- #Asus pce ac68 ac1900 wireless adapter driver Pc#
- #Asus pce ac68 ac1900 wireless adapter driver series#
The first is quite simply not everyone needs such a thing.
This is twice the price of most 802.11ac USB dongles, but you’re getting more than twice the performance and something that can unlock the very best speeds from cutting edge wireless ac routers. Given it is available from just £68 online we’d say a resounding yes. This is underreported fact, but one which again shows the benefits of an adaptor as powerful as the Asus PCE-AC68.
This goes to show many so-called Wi-Fi black spots in homes can be caused by shortcomings in the receiving devices rather than the router itself.
#Asus pce ac68 ac1900 wireless adapter driver series#
This is a technology that breathes new life into these standards and we hope it will be more widely adopted in routers during 2014.Īgain we pitched the backwards-compatible Linksys WUMC710 bridge and DLink DWA-182 USB Wi-Fi adapter against the PCE-AC68 and achieved speeds of under between 10MBps and 5MBps at 13m using 5GHz and 2.4GHz respectively while a Sony F Series laptop with integrated dual band 802.11n managed circa 6MBps and 2MBps and included several drop outs. At our 13m distance we achieved speeds of 16.9MBps (135.2Mbps) – above – at 5GHz and 8.94MBps (71.52Mbps) at 2.4GHz – below – double that of any non TurboQAM router we’ve tested. Both the WUMC710 and DWA-182 managed speeds of circa 20MBps (160Mbps).Ĩ02.11n performance is also excellent. We’ve had 29.7MBps (237.6Mbps) from the PCE-AC68 when 13m and two standing walls away from the router. Interestingly we also saw the Asus PCE-AC68 excel at distance. Meanwhile a D-Link DWA-182 802.11ac USB dongle managed just over 35MBps (280Mbps) which shows it is often the connecting device rather than the router which is the bottleneck in wireless networks. It peaked at speeds of roughly 45MBps (360Mbps).

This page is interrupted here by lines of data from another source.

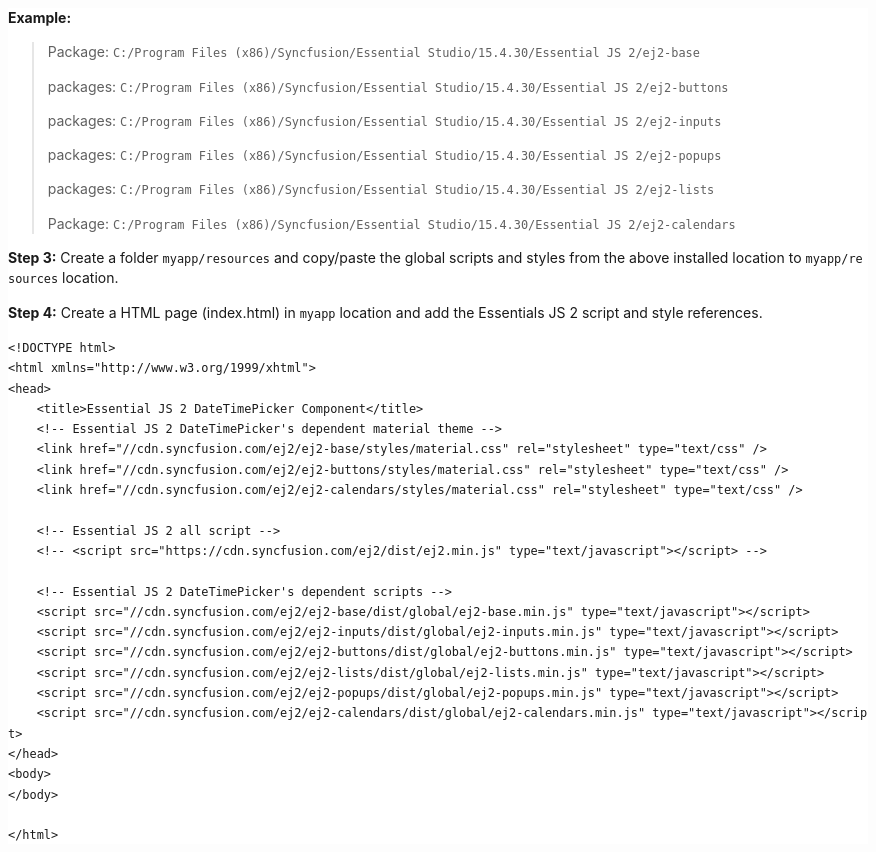 **Example:**

> Package: `C:/Program Files (x86)/Syncfusion/Essential Studio/15.4.30/Essential JS 2/ej2-base`
>
> packages: `C:/Program Files (x86)/Syncfusion/Essential Studio/15.4.30/Essential JS 2/ej2-buttons`
>
> packages: `C:/Program Files (x86)/Syncfusion/Essential Studio/15.4.30/Essential JS 2/ej2-inputs`
>
> packages: `C:/Program Files (x86)/Syncfusion/Essential Studio/15.4.30/Essential JS 2/ej2-popups`
>
> packages: `C:/Program Files (x86)/Syncfusion/Essential Studio/15.4.30/Essential JS 2/ej2-lists`
>
> Package: `C:/Program Files (x86)/Syncfusion/Essential Studio/15.4.30/Essential JS 2/ej2-calendars`
>

**Step 3:** Create a folder `myapp/resources` and copy/paste the global scripts and styles from the above installed location to `myapp/resources` location.

**Step 4:** Create a HTML page (index.html) in `myapp` location and add the Essentials JS 2 script and style references.

```
<!DOCTYPE html>
<html xmlns="http://www.w3.org/1999/xhtml">
<head>
    <title>Essential JS 2 DateTimePicker Component</title>
    <!-- Essential JS 2 DateTimePicker's dependent material theme -->
    <link href="//cdn.syncfusion.com/ej2/ej2-base/styles/material.css" rel="stylesheet" type="text/css" />
    <link href="//cdn.syncfusion.com/ej2/ej2-buttons/styles/material.css" rel="stylesheet" type="text/css" />
    <link href="//cdn.syncfusion.com/ej2/ej2-calendars/styles/material.css" rel="stylesheet" type="text/css" />

    <!-- Essential JS 2 all script -->
    <!-- <script src="https://cdn.syncfusion.com/ej2/dist/ej2.min.js" type="text/javascript"></script> -->

    <!-- Essential JS 2 DateTimePicker's dependent scripts -->
    <script src="//cdn.syncfusion.com/ej2/ej2-base/dist/global/ej2-base.min.js" type="text/javascript"></script>
    <script src="//cdn.syncfusion.com/ej2/ej2-inputs/dist/global/ej2-inputs.min.js" type="text/javascript"></script>
    <script src="//cdn.syncfusion.com/ej2/ej2-buttons/dist/global/ej2-buttons.min.js" type="text/javascript"></script>
    <script src="//cdn.syncfusion.com/ej2/ej2-lists/dist/global/ej2-lists.min.js" type="text/javascript"></script>
    <script src="//cdn.syncfusion.com/ej2/ej2-popups/dist/global/ej2-popups.min.js" type="text/javascript"></script>
    <script src="//cdn.syncfusion.com/ej2/ej2-calendars/dist/global/ej2-calendars.min.js" type="text/javascript"></script>
</head>
<body>
</body>

</html>
```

#Asus pce ac68 ac1900 wireless adapter driver Pc#
This is also an external, triple antenna 802.11ac adaptor but connects to a PC or laptop via Ethernet. Furthermore the initial burst you’ll see if the graph result opposite suggests the PCE-AC68U still has more speed it in, but the router couldn’t keep up.įor some context, we compared this to results from a Linksys WUMC710. It isn’t realistic, but it shows the speeds the PCE-AC68U can reach and the bottleneck in this scenario is still likely to be the router. From this perspective the maximum throughput we’ve had from any 802.11ac router so far has been (somewhat surprisingly) the TrendNet TEW-812DRU, which managed a blazing 54.3MBps (434.4Mbps).Ĭontrast this with running files across an unprotected FTP server from a remote location without any wireless interference (the method manufacturers use to claim greater speeds) and we managed to get Asus PCE-AC68 transfer speeds to a mindboggling 86.5MBps (692Mbit) when twinned with the Asus RT-AC68U router. We know this because we test in real world scenarios, which means using WPA2 security and in a residential environment. So how fast is the Asus PCE-AC68? In all truth we don’t honestly know for the simple reason that we are running into the limits of 802.11ac wireless routers before we are hitting the bottleneck of the PCE-AC68.